*** DATA EXTRACTS

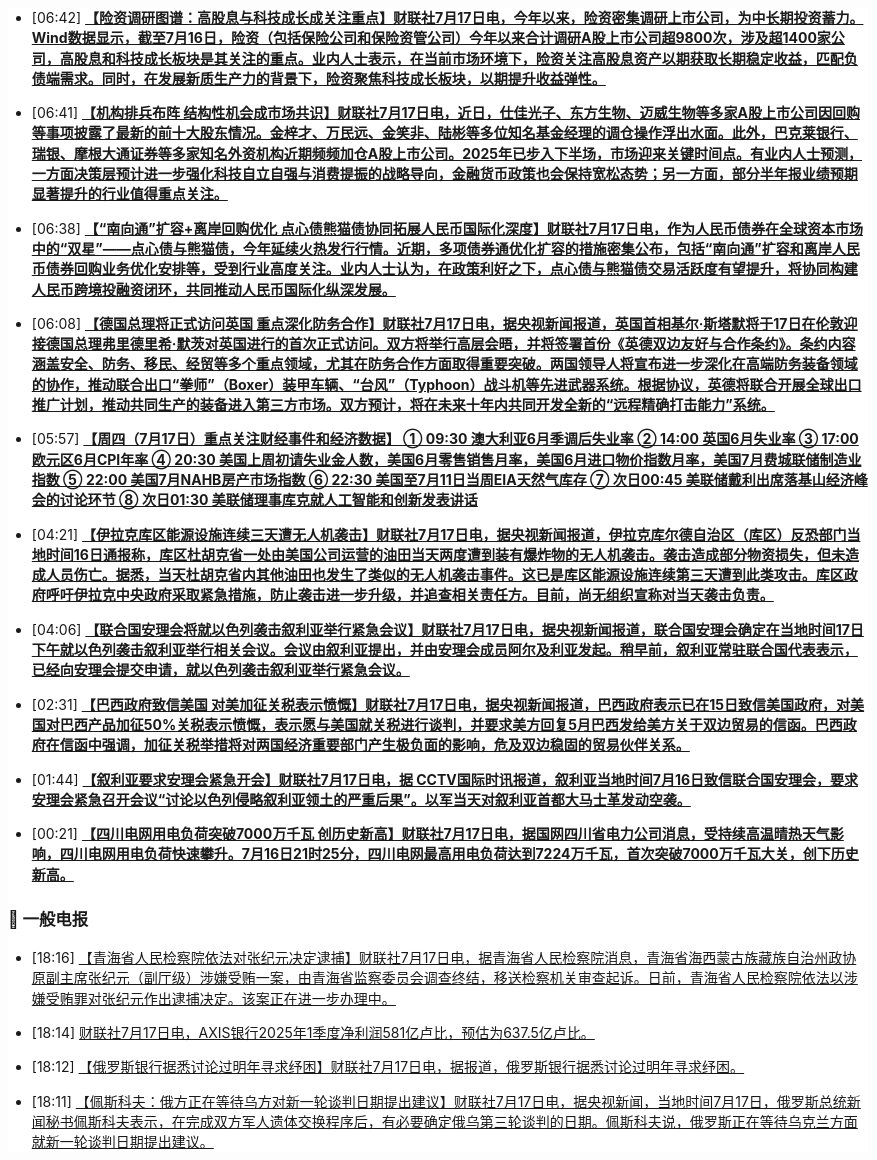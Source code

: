   - [06:42] **[【险资调研图谱：高股息与科技成长成关注重点】财联社7月17日电，今年以来，险资密集调研上市公司，为中长期投资蓄力。Wind数据显示，截至7月16日，险资（包括保险公司和保险资管公司）今年以来合计调研A股上市公司超9800次，涉及超1400家公司，高股息和科技成长板块是其关注的重点。业内人士表示，在当前市场环境下，险资关注高股息资产以期获取长期稳定收益，匹配负债端需求。同时，在发展新质生产力的背景下，险资聚焦科技成长板块，以期提升收益弹性。](https://www.cls.cn/detail/2087652)**

  - [06:41] **[【机构排兵布阵 结构性机会成市场共识】财联社7月17日电，近日，仕佳光子、东方生物、迈威生物等多家A股上市公司因回购等事项披露了最新的前十大股东情况。金梓才、万民远、金笑非、陆彬等多位知名基金经理的调仓操作浮出水面。此外，巴克莱银行、瑞银、摩根大通证券等多家知名外资机构近期频频加仓A股上市公司。2025年已步入下半场，市场迎来关键时间点。有业内人士预测，一方面决策层预计进一步强化科技自立自强与消费提振的战略导向，金融货币政策也会保持宽松态势；另一方面，部分半年报业绩预期显著提升的行业值得重点关注。](https://www.cls.cn/detail/2087651)**

  - [06:38] **[【“南向通”扩容+离岸回购优化 点心债熊猫债协同拓展人民币国际化深度】财联社7月17日电，作为人民币债券在全球资本市场中的“双星”——点心债与熊猫债，今年延续火热发行行情。近期，多项债券通优化扩容的措施密集公布，包括“南向通”扩容和离岸人民币债券回购业务优化安排等，受到行业高度关注。业内人士认为，在政策利好之下，点心债与熊猫债交易活跃度有望提升，将协同构建人民币跨境投融资闭环，共同推动人民币国际化纵深发展。](https://www.cls.cn/detail/2087649)**

  - [06:08] **[【德国总理将正式访问英国 重点深化防务合作】财联社7月17日电，据央视新闻报道，英国首相基尔·斯塔默将于17日在伦敦迎接德国总理弗里德里希·默茨对英国进行的首次正式访问。双方将举行高层会晤，并将签署首份《英德双边友好与合作条约》。条约内容涵盖安全、防务、移民、经贸等多个重点领域，尤其在防务合作方面取得重要突破。两国领导人将宣布进一步深化在高端防务装备领域的协作，推动联合出口“拳师”（Boxer）装甲车辆、“台风”（Typhoon）战斗机等先进武器系统。根据协议，英德将联合开展全球出口推广计划，推动共同生产的装备进入第三方市场。双方预计，将在未来十年内共同开发全新的“远程精确打击能力”系统。](https://www.cls.cn/detail/2087639)**

  - [05:57] **[【周四（7月17日）重点关注财经事件和经济数据】
① 09:30 澳大利亚6月季调后失业率
② 14:00 英国6月失业率
③ 17:00 欧元区6月CPI年率
④ 20:30 美国上周初请失业金人数，美国6月零售销售月率，美国6月进口物价指数月率，美国7月费城联储制造业指数
⑤ 22:00 美国7月NAHB房产市场指数
⑥ 22:30 美国至7月11日当周EIA天然气库存
⑦ 次日00:45 美联储戴利出席落基山经济峰会的讨论环节
⑧ 次日01:30 美联储理事库克就人工智能和创新发表讲话](https://www.cls.cn/detail/2087615)**

  - [04:21] **[【伊拉克库区能源设施连续三天遭无人机袭击】财联社7月17日电，据央视新闻报道，伊拉克库尔德自治区（库区）反恐部门当地时间16日通报称，库区杜胡克省一处由美国公司运营的油田当天两度遭到装有爆炸物的无人机袭击。袭击造成部分物资损失，但未造成人员伤亡。据悉，当天杜胡克省内其他油田也发生了类似的无人机袭击事件。这已是库区能源设施连续第三天遭到此类攻击。库区政府呼吁伊拉克中央政府采取紧急措施，防止袭击进一步升级，并追查相关责任方。目前，尚无组织宣称对当天袭击负责。](https://www.cls.cn/detail/2087627)**

  - [04:06] **[【联合国安理会将就以色列袭击叙利亚举行紧急会议】财联社7月17日电，据央视新闻报道，联合国安理会确定在当地时间17日下午就以色列袭击叙利亚举行相关会议。会议由叙利亚提出，并由安理会成员阿尔及利亚发起。稍早前，叙利亚常驻联合国代表表示，已经向安理会提交申请，就以色列袭击叙利亚举行紧急会议。](https://www.cls.cn/detail/2087623)**

  - [02:31] **[【巴西政府致信美国 对美加征关税表示愤慨】财联社7月17日电，据央视新闻报道，巴西政府表示已在15日致信美国政府，对美国对巴西产品加征50%关税表示愤慨，表示愿与美国就关税进行谈判，并要求美方回复5月巴西发给美方关于双边贸易的信函。巴西政府在信函中强调，加征关税举措将对两国经济重要部门产生极负面的影响，危及双边稳固的贸易伙伴关系。](https://www.cls.cn/detail/2087604)**

  - [01:44] **[【叙利亚要求安理会紧急开会】财联社7月17日电，据 CCTV国际时讯报道，叙利亚当地时间7月16日致信联合国安理会，要求安理会紧急召开会议“讨论以色列侵略叙利亚领土的严重后果”。以军当天对叙利亚首都大马士革发动空袭。](https://www.cls.cn/detail/2087596)**

  - [00:21] **[【四川电网用电负荷突破7000万千瓦 创历史新高】财联社7月17日电，据国网四川省电力公司消息，受持续高温晴热天气影响，四川电网用电负荷快速攀升。7月16日21时25分，四川电网最高用电负荷达到7224万千瓦，首次突破7000万千瓦大关，创下历史新高。](https://www.cls.cn/detail/2087584)**

### 📰 一般电报


  - [18:16] [【青海省人民检察院依法对张纪元决定逮捕】财联社7月17日电，据青海省人民检察院消息，青海省海西蒙古族藏族自治州政协原副主席张纪元（副厅级）涉嫌受贿一案，由青海省监察委员会调查终结，移送检察机关审查起诉。日前，青海省人民检察院依法以涉嫌受贿罪对张纪元作出逮捕决定。该案正在进一步办理中。](https://www.cls.cn/detail/2088489)

  - [18:14] [财联社7月17日电，AXIS银行2025年1季度净利润581亿卢比，预估为637.5亿卢比。](https://www.cls.cn/detail/2088485)

  - [18:12] [【俄罗斯银行据悉讨论过明年寻求纾困】财联社7月17日电，据报道，俄罗斯银行据悉讨论过明年寻求纾困。](https://www.cls.cn/detail/2088484)

  - [18:11] [【佩斯科夫：俄方正在等待乌方对新一轮谈判日期提出建议】财联社7月17日电，据央视新闻，当地时间7月17日，俄罗斯总统新闻秘书佩斯科夫表示，在完成双方军人遗体交换程序后，有必要确定俄乌第三轮谈判的日期。佩斯科夫说，俄罗斯正在等待乌克兰方面就新一轮谈判日期提出建议。](https://www.cls.cn/detail/2088483)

******

WORK ORDER: Only a number is wanted here: the count of lines above that contain the word "据央视新闻报道".

RESPONSE AREA: 4